== Segment start ==

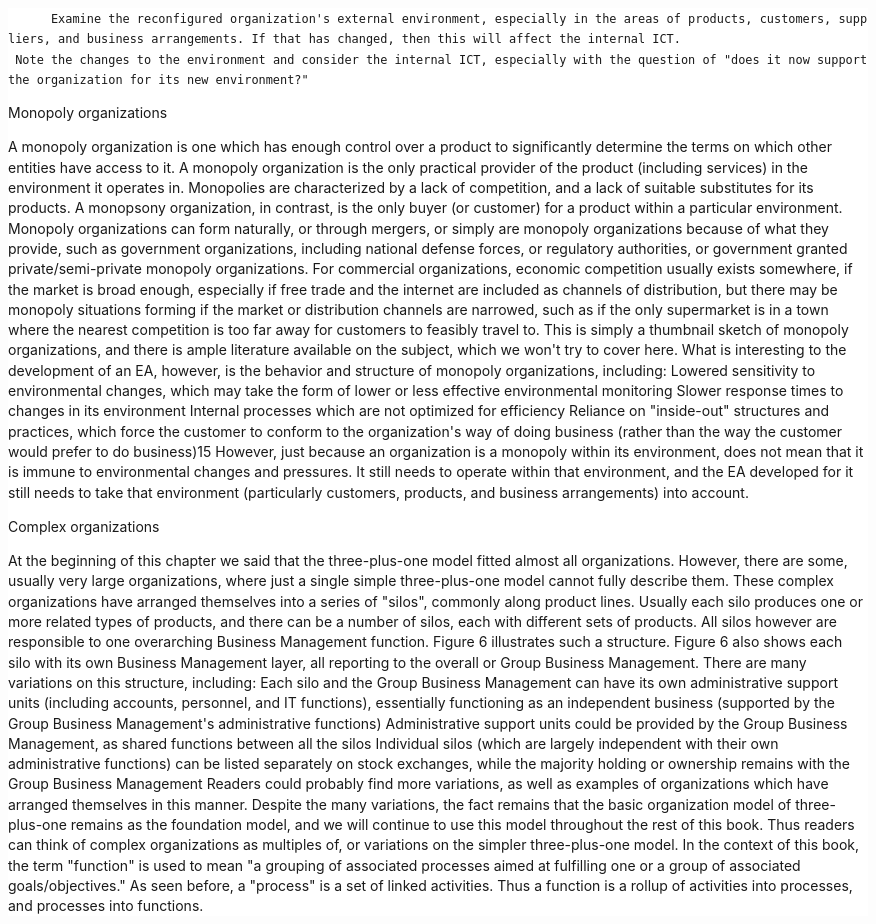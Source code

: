           Examine the reconfigured organization's external environment, especially in the areas of products, customers, suppliers, and business arrangements. If that has changed, then this will affect the internal ICT.
     Note the changes to the environment and consider the internal ICT, especially with the question of "does it now support the organization for its new environment?"

Monopoly organizations

 A monopoly organization is one which has enough control over a product to significantly determine the terms on which other entities have access to it. A monopoly organization is the only practical provider of the product (including services) in the environment it operates in. Monopolies are characterized by a lack of competition, and a lack of suitable substitutes for its products. A monopsony organization, in contrast, is the only buyer (or customer) for a product within a particular environment.
 Monopoly organizations can form naturally, or through mergers, or simply are monopoly organizations because of what they provide, such as government organizations, including national defense forces, or regulatory authorities, or government granted private/semi-private monopoly organizations. For commercial organizations, economic competition usually exists somewhere, if the market is broad enough, especially if free trade and the internet are included as channels of distribution, but there may be monopoly situations forming if the market or distribution channels are narrowed, such as if the only supermarket is in a town where the nearest competition is too far away for customers to feasibly travel to. This is simply a thumbnail sketch of monopoly organizations, and there is ample literature available on the subject, which we won't try to cover here.
 What is interesting to the development of an EA, however, is the behavior and structure of monopoly organizations, including:
          Lowered sensitivity to environmental changes, which may take the form of lower or less effective environmental monitoring
     Slower response times to changes in its environment
     Internal processes which are not optimized for efficiency
     Reliance on "inside-out" structures and practices, which force the customer to conform to the organization's way of doing business (rather than the way the customer would prefer to do business)15
 However, just because an organization is a monopoly within its environment, does not mean that it is immune to environmental changes and pressures. It still needs to operate within that environment, and the EA developed for it still needs to take that environment (particularly customers, products, and business arrangements) into account.

Complex organizations

 At the beginning of this chapter we said that the three-plus-one model fitted almost all organizations. However, there are some, usually very large organizations, where just a single simple three-plus-one model cannot fully describe them. These complex organizations have arranged themselves into a series of "silos", commonly along product lines. Usually each silo produces one or more related types of products, and there can be a number of silos, each with different sets of products. All silos however are responsible to one overarching Business Management function. Figure 6 illustrates such a structure.
 Figure 6 also shows each silo with its own Business Management layer, all reporting to the overall or Group Business Management. There are many variations on this structure, including:
          Each silo and the Group Business Management can have its own administrative support units (including accounts, personnel, and IT functions), essentially functioning as an independent business (supported by the Group Business Management's administrative functions)
     Administrative support units could be provided by the Group Business Management, as shared functions between all the silos
     Individual silos (which are largely independent with their own administrative functions) can be listed separately on stock exchanges, while the majority holding or ownership remains with the Group Business Management
 Readers could probably find more variations, as well as examples of organizations which have arranged themselves in this manner.
 Despite the many variations, the fact remains that the basic organization model of three-plus-one remains as the foundation model, and we will continue to use this model throughout the rest of this book. Thus readers can think of complex organizations as multiples of, or variations on the simpler three-plus-one model.
     In the context of this book, the term "function" is used to mean "a grouping of associated processes aimed at fulfilling one or a group of associated goals/objectives." As seen before, a "process" is a set of linked activities. Thus a function is a rollup of activities into processes, and processes into functions.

== Segment end ==

Where a line of the material holds the word "variations", copy that line.

■ Solution for this exercise
 Figure 6 also shows each silo with its own Business Management layer, all reporting to the overall or Group Business Management. There are many variations on this structure, including:
 Readers could probably find more variations, as well as examples of organizations which have arranged themselves in this manner.
 Despite the many variations, the fact remains that the basic organization model of three-plus-one remains as the foundation model, and we will continue to use this model throughout the rest of this book. Thus readers can think of complex organizations as multiples of, or variations on the simpler three-plus-one model.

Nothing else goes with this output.